Monday, March 30, 2009: 7:25PM

    Space Does Not Equal Soft

  1. Again, another couple days without an update, I apologize. My weekend was a mixture of playing with Drupal, video games (oh Top Shop, how I love yet loathe thee), socializing, and (finally getting to our topic) toying with Squarespace. It was a fun, educational, stress-free weekend, those rarely happen so I milked it.

    Anyway, every time I try to recall Squarespace’s name I seem to try to substitute “space” with “soft,” if that is any indication of where my mind goes. I am an avid TWiT.tv listener/watcher, and for the past week or two they have constantly been talking about a new website for web hosting. Leo Laporte (host of many of the shows and founder) consistently, show after show, is talking about how he is trying to switch TWiT’s hosting over to it. He has even talked with every guest, whom has been on one of his show’s, about it, including Tech superstar (yes, he is without a doubt a celebrity) Kevin Rose, and every single one of these “Tech guru’s” had nothing but awesome things to say about it. So after a week (again, might have been two) of hearing about it, everyday for about two hours, I finally decided to check it out.

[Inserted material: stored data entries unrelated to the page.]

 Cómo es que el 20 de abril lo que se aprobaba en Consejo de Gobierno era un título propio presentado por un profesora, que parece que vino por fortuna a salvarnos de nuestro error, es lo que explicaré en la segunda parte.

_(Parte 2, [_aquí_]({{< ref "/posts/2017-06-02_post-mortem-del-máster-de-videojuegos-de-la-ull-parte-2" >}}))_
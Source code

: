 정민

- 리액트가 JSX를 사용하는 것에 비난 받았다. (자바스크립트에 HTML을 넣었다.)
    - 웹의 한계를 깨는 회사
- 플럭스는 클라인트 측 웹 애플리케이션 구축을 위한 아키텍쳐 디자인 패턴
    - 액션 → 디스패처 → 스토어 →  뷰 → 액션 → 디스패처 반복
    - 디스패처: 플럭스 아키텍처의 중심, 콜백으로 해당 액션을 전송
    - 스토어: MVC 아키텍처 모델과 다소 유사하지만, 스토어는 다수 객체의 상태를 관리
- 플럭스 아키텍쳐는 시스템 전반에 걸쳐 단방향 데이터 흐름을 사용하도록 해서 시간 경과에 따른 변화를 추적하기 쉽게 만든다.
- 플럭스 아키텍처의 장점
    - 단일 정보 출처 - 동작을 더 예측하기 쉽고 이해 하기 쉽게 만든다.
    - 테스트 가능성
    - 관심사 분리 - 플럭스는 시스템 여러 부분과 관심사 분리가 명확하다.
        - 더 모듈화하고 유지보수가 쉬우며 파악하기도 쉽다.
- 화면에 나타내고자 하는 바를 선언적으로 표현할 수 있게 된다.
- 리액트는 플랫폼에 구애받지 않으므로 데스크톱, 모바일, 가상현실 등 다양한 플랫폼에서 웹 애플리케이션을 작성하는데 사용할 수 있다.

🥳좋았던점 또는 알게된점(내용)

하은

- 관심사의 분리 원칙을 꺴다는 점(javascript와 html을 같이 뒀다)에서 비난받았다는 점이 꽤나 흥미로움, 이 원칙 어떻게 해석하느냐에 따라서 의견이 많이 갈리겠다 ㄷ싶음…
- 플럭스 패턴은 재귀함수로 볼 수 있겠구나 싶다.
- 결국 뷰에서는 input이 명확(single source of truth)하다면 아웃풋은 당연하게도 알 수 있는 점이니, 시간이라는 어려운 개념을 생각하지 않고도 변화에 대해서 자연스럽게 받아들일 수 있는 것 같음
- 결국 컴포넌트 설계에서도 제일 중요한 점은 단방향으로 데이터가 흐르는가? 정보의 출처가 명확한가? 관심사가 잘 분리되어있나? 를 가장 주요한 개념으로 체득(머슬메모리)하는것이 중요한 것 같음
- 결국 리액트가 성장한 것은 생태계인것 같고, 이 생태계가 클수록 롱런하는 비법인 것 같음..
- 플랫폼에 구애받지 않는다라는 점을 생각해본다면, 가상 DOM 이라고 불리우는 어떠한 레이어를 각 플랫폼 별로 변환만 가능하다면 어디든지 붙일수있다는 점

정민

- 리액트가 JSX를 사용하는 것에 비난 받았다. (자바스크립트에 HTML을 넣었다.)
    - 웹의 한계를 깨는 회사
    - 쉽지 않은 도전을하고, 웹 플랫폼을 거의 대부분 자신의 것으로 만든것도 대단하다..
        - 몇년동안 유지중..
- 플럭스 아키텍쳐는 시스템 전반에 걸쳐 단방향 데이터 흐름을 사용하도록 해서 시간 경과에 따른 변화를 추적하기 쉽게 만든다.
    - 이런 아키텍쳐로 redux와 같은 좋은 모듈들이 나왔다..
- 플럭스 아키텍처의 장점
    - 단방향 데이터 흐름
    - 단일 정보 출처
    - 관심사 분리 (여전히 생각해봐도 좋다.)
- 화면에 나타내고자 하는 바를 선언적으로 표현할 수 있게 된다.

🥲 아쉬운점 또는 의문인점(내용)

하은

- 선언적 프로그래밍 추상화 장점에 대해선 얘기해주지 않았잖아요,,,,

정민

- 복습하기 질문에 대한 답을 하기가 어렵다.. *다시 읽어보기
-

    It is easily one of the most powerful website generators I have ever seen. You start out selecting a template, then a layout. The next part is where it truly shines, and that is the font, color, and sizes section. In this section there is a drop down for every possible tag that can be associated with text for your site. When you select a value from the dropdown you can change the font, color, size, letter spacing, text transformation, border, basically any CSS value for text that you can think of, without knowing CSS.

    Once the site is created it becomes very easy to edit; you can edit most of the site simply by clicking and dragging elements. In the top right corner there are four icons, Content Editing, Structure Editing, Style Editing, and Preview. With the content editing you can edit the content of the site by clicking what section you want to edit. Squarespace provides WYSIWYG editing, which is really nice. Then of course, the feature I love if every site has, it allows its user to submit customized code.

    Other features include, blogging, email forwarding, recording site updates, outside account integration with blogger and others, and RSS feeding.

    There are drawbacks. I felt like the site was very limiting. For example, you can have a header and you can have a header image, but you can’t have text and an image in your header, even blogger provides that. I feel like something as simple as that is very strange to not have the option of doing for a system so detailed and complex. It is probably one of the first things I learned how to do with CSS.

    Also, the bare minimum site they offer is $8/month, which isn’t bad, but the $8 does not include a domain name, short of yourname.squarespace.com. That feels expensive for a bare minimum website that doesn’t provide it’s user with a .com (or whatever extension he or she may want).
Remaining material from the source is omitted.